Your assignment
Show each line of the entries below in which the word "type" appears.
[[ Material to process open ]]
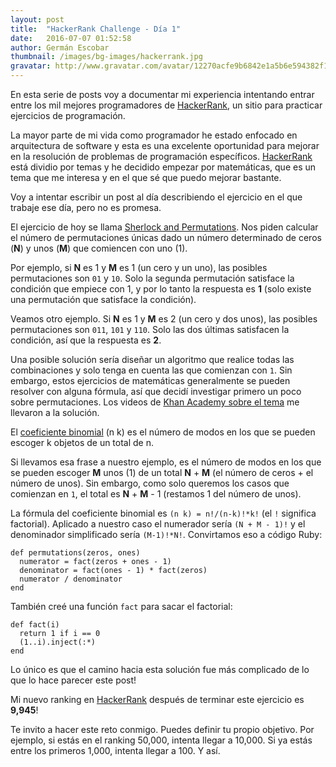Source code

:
 ```yaml
---
layout: post
title:  "HackerRank Challenge - Día 1"
date:   2016-07-07 01:52:58
author: Germán Escobar
thumbnail: /images/bg-images/hackerrank.jpg
gravatar: http://www.gravatar.com/avatar/12270acfe9b6842e1a5b6e594382f149.jpg?s=80
---
```


En esta serie de posts voy a documentar mi experiencia intentando entrar entre los mil mejores programadores de <a href="https://www.hackerrank.com" target="_blank">HackerRank</a>, un sitio para practicar ejercicios de programación.

La mayor parte de mi vida como programador he estado enfocado en arquitectura de software y esta es una excelente oportunidad para mejorar en la resolución de problemas de programación específicos. <a href="https://www.hackerrank.com" target="_blank">HackerRank</a> está dividio por temas y he decidido empezar por matemáticas, que es un tema que me interesa y en el que sé que puedo mejorar bastante.

Voy a intentar escribir un post al día describiendo el ejercicio en el que trabaje ese día, pero no es promesa.

El ejercicio de hoy se llama <a href="https://www.hackerrank.com/challenges/sherlock-and-permutations" target="_blank">Sherlock and Permutations</a>. Nos piden calcular el número de permutaciones únicas dado un número determinado de ceros (**N**) y unos (**M**) que comiencen con uno (1).

Por ejemplo, si **N** es 1 y **M** es 1 (un cero y un uno), las posibles permutaciones son `01` y `10`. Solo la segunda permutación satisface la condición que empiece con 1, y por lo tanto la respuesta es **1** (solo existe una permutación que satisface la condición).

Veamos otro ejemplo. Si **N** es 1 y **M** es 2 (un cero y dos unos), las posibles permutaciones son `011`, `101` y `110`. Solo las dos últimas satisfacen la condición, así que la respuesta es **2**.

Una posible solución sería diseñar un algoritmo que realice todas las combinaciones y solo tenga en cuenta las que comienzan con `1`. Sin embargo, estos ejercicios de matemáticas generalmente se pueden resolver con alguna fórmula, así que decidí investigar primero un poco sobre permutaciones. Los videos de <a href="https://www.khanacademy.org/math/precalculus/prob-comb/prob-combinatorics-precalc/v/probability-using-combinations" target="_blank">Khan Academy sobre el tema</a> me llevaron a la solución.

El <a href="https://es.wikipedia.org/wiki/Coeficiente_binomial" target="_blank">coeficiente binomial</a> (n k) es el número de modos en los que se pueden escoger k objetos de un total de n.

Si llevamos esa frase a nuestro ejemplo, es el número de modos en los que se pueden escoger **M** unos (1) de un total **N** + **M** (el número de ceros + el número de unos). Sin embargo, como solo queremos los casos que comienzan en `1`, el total es **N** + **M** - 1 (restamos 1 del número de unos).

La fórmula del coeficiente binomial es `(n k) = n!/(n-k)!*k!` (el `!` significa factorial). Aplicado a nuestro caso el numerador sería `(N + M - 1)!` y el denominador simplificado sería `(M-1)!*N!`. Convirtamos eso a código Ruby:

<pre><code class="overflow ruby">def permutations(zeros, ones)
  numerator = fact(zeros + ones - 1)
  denominator = fact(ones - 1) * fact(zeros)
  numerator / denominator
end</code></pre>

También creé una función `fact` para sacar el factorial:

<pre><code class="overflow ruby">def fact(i)
  return 1 if i == 0
  (1..i).inject(:*)
end</code></pre>

Lo único es que el camino hacia esta solución fue más complicado de lo que lo hace parecer este post!

Mi nuevo ranking en <a href="https://www.hackerrank.com" target="_blank">HackerRank</a> después de terminar este ejercicio es **9,945**!

Te invito a hacer este reto conmigo. Puedes definir tu propio objetivo. Por ejemplo, si estás en el ranking 50,000, intenta llegar a 10,000. Si ya estás entre los primeros 1,000, intenta llegar a 100. Y así.
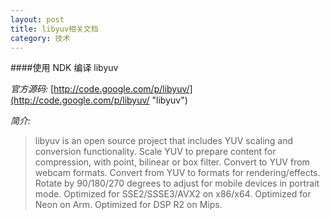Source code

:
 ```yaml
---
layout: post
title: libyuv相关文档
category: 技术
---
```


####使用 NDK 编译 libyuv

*官方源码:* [http://code.google.com/p/libyuv/](http://code.google.com/p/libyuv/ "libyuv")

*简介:*

> libyuv is an open source project that includes YUV scaling and conversion functionality.
> Scale YUV to prepare content for compression, with point, bilinear or box filter.
> Convert to YUV from webcam formats.
> Convert from YUV to formats for rendering/effects.
> Rotate by 90/180/270 degrees to adjust for mobile devices in portrait mode.
> Optimized for SSE2/SSSE3/AVX2 on x86/x64.
> Optimized for Neon on Arm. Optimized for DSP R2 on Mips.
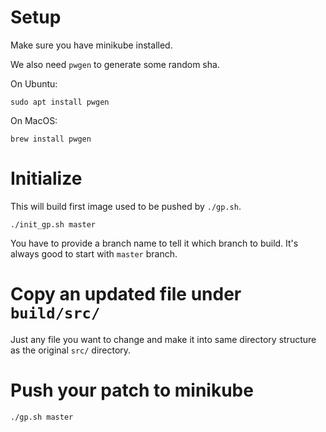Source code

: # Setup

Make sure you have minikube installed.

We also need `pwgen` to generate some random sha. 

On Ubuntu:
```
sudo apt install pwgen
```

On MacOS:
```
brew install pwgen
```

# Initialize

This will build first image used to be pushed by `./gp.sh`.

```
./init_gp.sh master
```

You have to provide a branch name to tell it which branch to build. It's always
good to start with `master` branch.

# Copy an updated file under `build/src/`

Just any file you want to change and make it into same directory structure as
the original `src/` directory.

# Push your patch to minikube

```
./gp.sh master
```
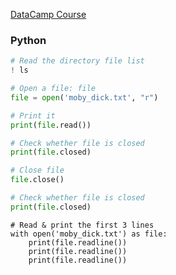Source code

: [DataCamp Course](https://campus.datacamp.com/courses/introduction-to-importing-data-in-python)

### Python

```python
# Read the directory file list
! ls
```
```python
# Open a file: file
file = open('moby_dick.txt', "r")

# Print it
print(file.read())

# Check whether file is closed
print(file.closed)

# Close file
file.close()

# Check whether file is closed
print(file.closed)
```
```python3
# Read & print the first 3 lines
with open('moby_dick.txt') as file:
    print(file.readline())
    print(file.readline())
    print(file.readline())
```

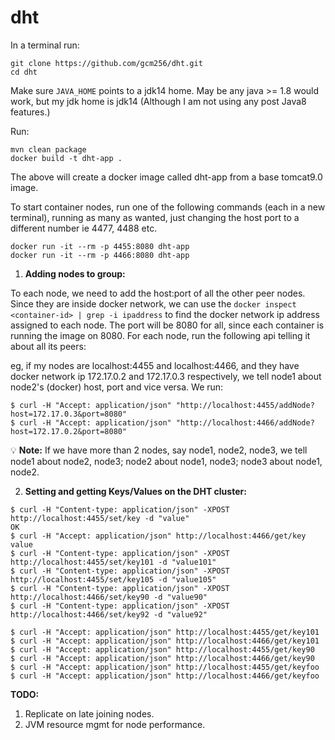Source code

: # dht

In a terminal run:

```
git clone https://github.com/gcm256/dht.git
cd dht
```

Make sure `JAVA_HOME` points to a jdk14 home. May be any java >= 1.8 would work, but my jdk home is jdk14 (Although I am not using any post Java8 features.)   

Run:

```
mvn clean package
docker build -t dht-app .
```
The above will create a docker image called dht-app from a base tomcat9.0 image.

To start container nodes, run one of the following commands (each in a new terminal), running as many as wanted, just changing the host port to a different
number ie 4477, 4488 etc.
```
docker run -it --rm -p 4455:8080 dht-app
docker run -it --rm -p 4466:8080 dht-app
```

1. **Adding nodes to group:**   

To each node, we need to add the host:port of all the other peer nodes. Since they are inside docker network, we can use 
the `docker inspect <container-id> | grep -i ipaddress` to find the docker network ip address assigned to each node.
The port will be 8080 for all, since each container is running the image on 8080.
For each node, run the following api telling it about all its peers:

eg, if my nodes are localhost:4455 and localhost:4466, and they have docker network ip 172.17.0.2 and 172.17.0.3 respectively, 
we tell node1 about node2's (docker) host, port and vice versa. We run:
```
$ curl -H "Accept: application/json" "http://localhost:4455/addNode?host=172.17.0.3&port=8080"
$ curl -H "Accept: application/json" "http://localhost:4466/addNode?host=172.17.0.2&port=8080"
```

:bulb: **Note:** If we have more than 2 nodes, say node1, node2, node3, we tell node1 about node2, node3; node2 about node1, node3; node3 about node1, node2. 

2. **Setting and getting Keys/Values on the DHT cluster:**

```
$ curl -H "Content-type: application/json" -XPOST http://localhost:4455/set/key -d "value"
OK
$ curl -H "Accept: application/json" http://localhost:4466/get/key
value
$ curl -H "Content-type: application/json" -XPOST http://localhost:4455/set/key101 -d "value101"
$ curl -H "Content-type: application/json" -XPOST http://localhost:4455/set/key105 -d "value105"
$ curl -H "Content-type: application/json" -XPOST http://localhost:4466/set/key90 -d "value90"
$ curl -H "Content-type: application/json" -XPOST http://localhost:4466/set/key92 -d "value92"

$ curl -H "Accept: application/json" http://localhost:4455/get/key101
$ curl -H "Accept: application/json" http://localhost:4466/get/key101
$ curl -H "Accept: application/json" http://localhost:4455/get/key90
$ curl -H "Accept: application/json" http://localhost:4466/get/key90
$ curl -H "Accept: application/json" http://localhost:4455/get/keyfoo
$ curl -H "Accept: application/json" http://localhost:4466/get/keyfoo
```

**TODO:**   
1. Replicate on late joining nodes.
2. JVM resource mgmt for node performance.
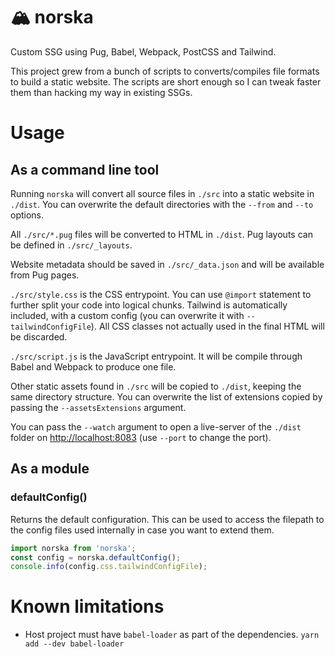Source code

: # 🏔️ norska

Custom SSG using Pug, Babel, Webpack, PostCSS and Tailwind.

This project grew from a bunch of scripts to converts/compiles file formats to
build a static website. The scripts are short enough so I can tweak faster them
than hacking my way in existing SSGs.

# Usage

## As a command line tool

Running `norska` will convert all source files in `./src` into a static website
in `./dist`. You can overwrite the default directories with the `--from` and
`--to` options.

All `./src/*.pug` files will be converted to HTML in `./dist`. Pug layouts can
be defined in `./src/_layouts`.

Website metadata should be saved in `./src/_data.json` and will be available
from Pug pages.

`./src/style.css` is the CSS entrypoint. You can use `@import` statement to
further split your code into logical chunks. Tailwind is automatically included,
with a custom config (you can overwrite it with `--tailwindConfigFile`). All CSS
classes not actually used in the final HTML will be discarded.

`./src/script.js` is the JavaScript entrypoint. It will be compile through Babel
and Webpack to produce one file.

Other static assets found in `./src` will be copied to `./dist`, keeping the
same directory structure. You can overwrite the list of extensions copied by
passing the `--assetsExtensions` argument.

You can pass the `--watch` argument to open a live-server of the `./dist`
folder on [http://localhost:8083](http://localhost:8083) (use `--port` to change the port).

## As a module

### defaultConfig()

Returns the default configuration. This can be used to access the filepath to
the config files used internally in case you want to extend them.

```js
import norska from 'norska';
const config = norska.defaultConfig();
console.info(config.css.tailwindConfigFile);
```

# Known limitations

- Host project must have `babel-loader` as part of the dependencies. `yarn add
  --dev babel-loader`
[[ Material to process closed ]]
Answer section
$ curl -H "Content-type: application/json" -XPOST http://localhost:4455/set/key -d "value"
$ curl -H "Content-type: application/json" -XPOST http://localhost:4455/set/key101 -d "value101"
$ curl -H "Content-type: application/json" -XPOST http://localhost:4455/set/key105 -d "value105"
$ curl -H "Content-type: application/json" -XPOST http://localhost:4466/set/key90 -d "value90"
$ curl -H "Content-type: application/json" -XPOST http://localhost:4466/set/key92 -d "value92"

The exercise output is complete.